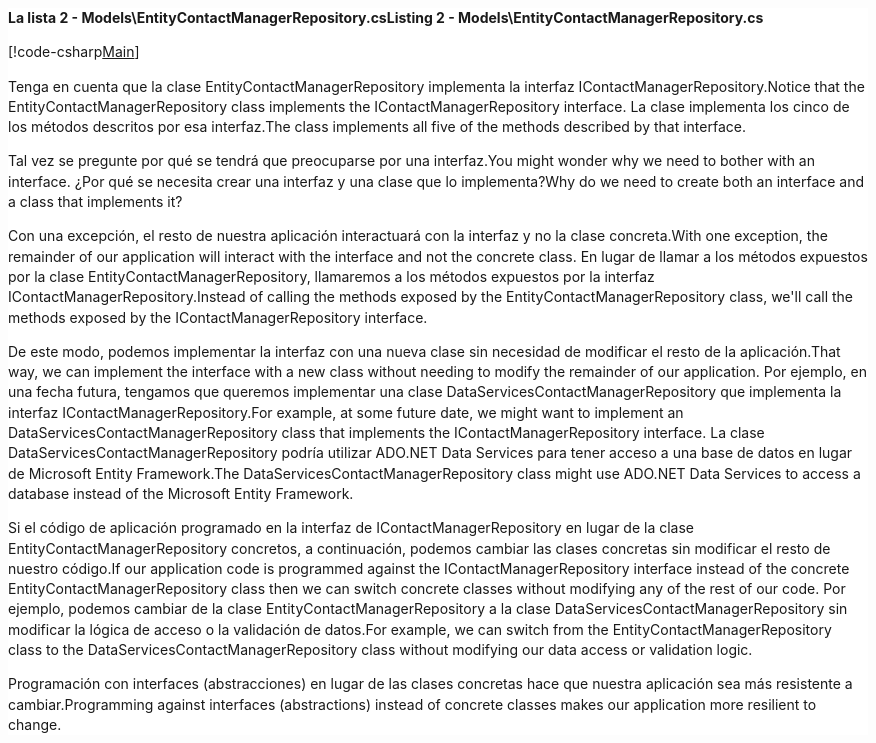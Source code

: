 <span data-ttu-id="495e8-172">**La lista 2 - Models\EntityContactManagerRepository.cs**</span><span class="sxs-lookup"><span data-stu-id="495e8-172">**Listing 2 - Models\EntityContactManagerRepository.cs**</span></span>

[!code-csharp[Main](iteration-4-make-the-application-loosely-coupled-cs/samples/sample2.cs)]

<span data-ttu-id="495e8-173">Tenga en cuenta que la clase EntityContactManagerRepository implementa la interfaz IContactManagerRepository.</span><span class="sxs-lookup"><span data-stu-id="495e8-173">Notice that the EntityContactManagerRepository class implements the IContactManagerRepository interface.</span></span> <span data-ttu-id="495e8-174">La clase implementa los cinco de los métodos descritos por esa interfaz.</span><span class="sxs-lookup"><span data-stu-id="495e8-174">The class implements all five of the methods described by that interface.</span></span>

<span data-ttu-id="495e8-175">Tal vez se pregunte por qué se tendrá que preocuparse por una interfaz.</span><span class="sxs-lookup"><span data-stu-id="495e8-175">You might wonder why we need to bother with an interface.</span></span> <span data-ttu-id="495e8-176">¿Por qué se necesita crear una interfaz y una clase que lo implementa?</span><span class="sxs-lookup"><span data-stu-id="495e8-176">Why do we need to create both an interface and a class that implements it?</span></span>

<span data-ttu-id="495e8-177">Con una excepción, el resto de nuestra aplicación interactuará con la interfaz y no la clase concreta.</span><span class="sxs-lookup"><span data-stu-id="495e8-177">With one exception, the remainder of our application will interact with the interface and not the concrete class.</span></span> <span data-ttu-id="495e8-178">En lugar de llamar a los métodos expuestos por la clase EntityContactManagerRepository, llamaremos a los métodos expuestos por la interfaz IContactManagerRepository.</span><span class="sxs-lookup"><span data-stu-id="495e8-178">Instead of calling the methods exposed by the EntityContactManagerRepository class, we'll call the methods exposed by the IContactManagerRepository interface.</span></span>

<span data-ttu-id="495e8-179">De este modo, podemos implementar la interfaz con una nueva clase sin necesidad de modificar el resto de la aplicación.</span><span class="sxs-lookup"><span data-stu-id="495e8-179">That way, we can implement the interface with a new class without needing to modify the remainder of our application.</span></span> <span data-ttu-id="495e8-180">Por ejemplo, en una fecha futura, tengamos que queremos implementar una clase DataServicesContactManagerRepository que implementa la interfaz IContactManagerRepository.</span><span class="sxs-lookup"><span data-stu-id="495e8-180">For example, at some future date, we might want to implement an DataServicesContactManagerRepository class that implements the IContactManagerRepository interface.</span></span> <span data-ttu-id="495e8-181">La clase DataServicesContactManagerRepository podría utilizar ADO.NET Data Services para tener acceso a una base de datos en lugar de Microsoft Entity Framework.</span><span class="sxs-lookup"><span data-stu-id="495e8-181">The DataServicesContactManagerRepository class might use ADO.NET Data Services to access a database instead of the Microsoft Entity Framework.</span></span>

<span data-ttu-id="495e8-182">Si el código de aplicación programado en la interfaz de IContactManagerRepository en lugar de la clase EntityContactManagerRepository concretos, a continuación, podemos cambiar las clases concretas sin modificar el resto de nuestro código.</span><span class="sxs-lookup"><span data-stu-id="495e8-182">If our application code is programmed against the IContactManagerRepository interface instead of the concrete EntityContactManagerRepository class then we can switch concrete classes without modifying any of the rest of our code.</span></span> <span data-ttu-id="495e8-183">Por ejemplo, podemos cambiar de la clase EntityContactManagerRepository a la clase DataServicesContactManagerRepository sin modificar la lógica de acceso o la validación de datos.</span><span class="sxs-lookup"><span data-stu-id="495e8-183">For example, we can switch from the EntityContactManagerRepository class to the DataServicesContactManagerRepository class without modifying our data access or validation logic.</span></span>

<span data-ttu-id="495e8-184">Programación con interfaces (abstracciones) en lugar de las clases concretas hace que nuestra aplicación sea más resistente a cambiar.</span><span class="sxs-lookup"><span data-stu-id="495e8-184">Programming against interfaces (abstractions) instead of concrete classes makes our application more resilient to change.</span></span>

=-=-=

Pictures stay out; output the lines from the top of the listing above through the line containing "2 - Models\EntityContactManagerRepository.cs**</span></span>", exactly as they stand.

Result below:
Source code

: <span data-ttu-id="495e8-172">**La lista 2 - Models\EntityContactManagerRepository.cs**</span><span class="sxs-lookup"><span data-stu-id="495e8-172">**Listing 2 - Models\EntityContactManagerRepository.cs**</span></span>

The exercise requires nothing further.